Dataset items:
──────────────────────────────
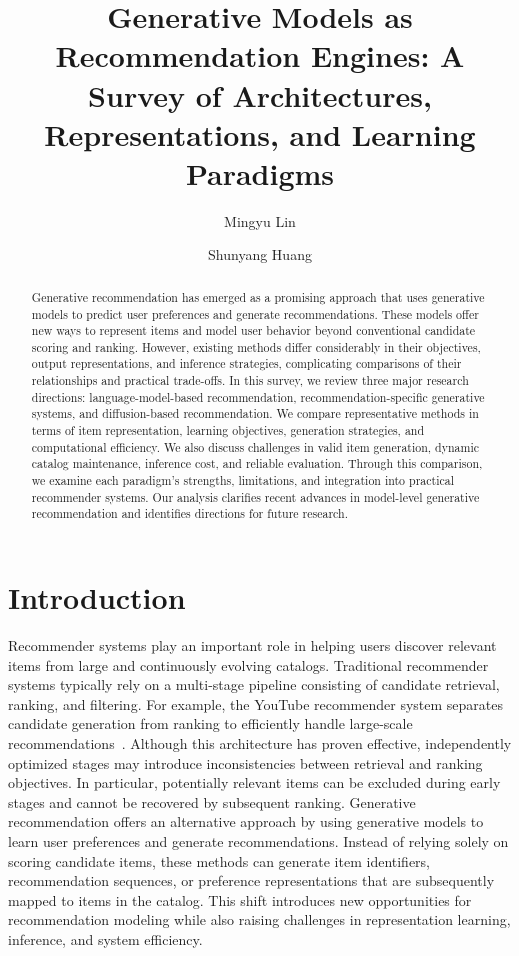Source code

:\documentclass[sigconf,nonacm]{acmart}
\title{Generative Models as Recommendation Engines: A Survey of Architectures, Representations, and Learning Paradigms}
\author{Mingyu Lin}
\affiliation{%
  \institution{Shanghai Jiao Tong University}
  \city{Shanghai}
  \country{China}
}
\author{Shunyang Huang}
\affiliation{%
  \institution{Shanghai Jiao Tong University}
  \city{Shanghai}
  \country{China}
}
\begin{document}
\begin{abstract}
Generative recommendation has emerged as a promising approach that uses generative models to predict user preferences and generate recommendations. These models offer new ways to represent items and model user behavior beyond conventional candidate scoring and ranking. However, existing methods differ considerably in their objectives, output representations, and inference strategies, complicating comparisons of their relationships and practical trade-offs. In this survey, we review three major research directions: language-model-based recommendation, recommendation-specific generative systems, and diffusion-based recommendation. We compare representative methods in terms of item representation, learning objectives, generation strategies, and computational efficiency. We also discuss challenges in valid item generation, dynamic catalog maintenance, inference cost, and reliable evaluation. Through this comparison, we examine each paradigm's strengths, limitations, and integration into practical recommender systems. Our analysis clarifies recent advances in model-level generative recommendation and identifies directions for future research.
\end{abstract}
\maketitle

\section{Introduction}

Recommender systems play an important role in helping users discover relevant items from large and continuously evolving catalogs. Traditional recommender systems typically rely on a multi-stage pipeline consisting of candidate retrieval, ranking, and filtering. For example, the YouTube recommender system separates candidate generation from ranking to efficiently handle large-scale recommendations~\cite{youtube}. Although this architecture has proven effective, independently optimized stages may introduce inconsistencies between retrieval and ranking objectives. In particular, potentially relevant items can be excluded during early stages and cannot be recovered by subsequent ranking. Generative recommendation offers an alternative approach by using generative models to learn user preferences and generate recommendations. Instead of relying solely on scoring candidate items, these methods can generate item identifiers, recommendation sequences, or preference representations that are subsequently mapped to items in the catalog. This shift introduces new opportunities for recommendation modeling while also raising challenges in representation learning, inference, and system efficiency.
\end{document}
──────────────────────────────
TASK GOAL |
Once the pictures are removed, write out all of the entries above exactly.

ANSWER TO THIS PROBLEM |
Source code

:\documentclass[sigconf,nonacm]{acmart}
\title{Generative Models as Recommendation Engines: A Survey of Architectures, Representations, and Learning Paradigms}
\author{Mingyu Lin}
\affiliation{%
  \institution{Shanghai Jiao Tong University}
  \city{Shanghai}
  \country{China}
}
\author{Shunyang Huang}
\affiliation{%
  \institution{Shanghai Jiao Tong University}
  \city{Shanghai}
  \country{China}
}
\begin{document}
\begin{abstract}
Generative recommendation has emerged as a promising approach that uses generative models to predict user preferences and generate recommendations. These models offer new ways to represent items and model user behavior beyond conventional candidate scoring and ranking. However, existing methods differ considerably in their objectives, output representations, and inference strategies, complicating comparisons of their relationships and practical trade-offs. In this survey, we review three major research directions: language-model-based recommendation, recommendation-specific generative systems, and diffusion-based recommendation. We compare representative methods in terms of item representation, learning objectives, generation strategies, and computational efficiency. We also discuss challenges in valid item generation, dynamic catalog maintenance, inference cost, and reliable evaluation. Through this comparison, we examine each paradigm's strengths, limitations, and integration into practical recommender systems. Our analysis clarifies recent advances in model-level generative recommendation and identifies directions for future research.
\end{abstract}
\maketitle

\section{Introduction}

Recommender systems play an important role in helping users discover relevant items from large and continuously evolving catalogs. Traditional recommender systems typically rely on a multi-stage pipeline consisting of candidate retrieval, ranking, and filtering. For example, the YouTube recommender system separates candidate generation from ranking to efficiently handle large-scale recommendations~\cite{youtube}. Although this architecture has proven effective, independently optimized stages may introduce inconsistencies between retrieval and ranking objectives. In particular, potentially relevant items can be excluded during early stages and cannot be recovered by subsequent ranking. Generative recommendation offers an alternative approach by using generative models to learn user preferences and generate recommendations. Instead of relying solely on scoring candidate items, these methods can generate item identifiers, recommendation sequences, or preference representations that are subsequently mapped to items in the catalog. This shift introduces new opportunities for recommendation modeling while also raising challenges in representation learning, inference, and system efficiency.
\end{document}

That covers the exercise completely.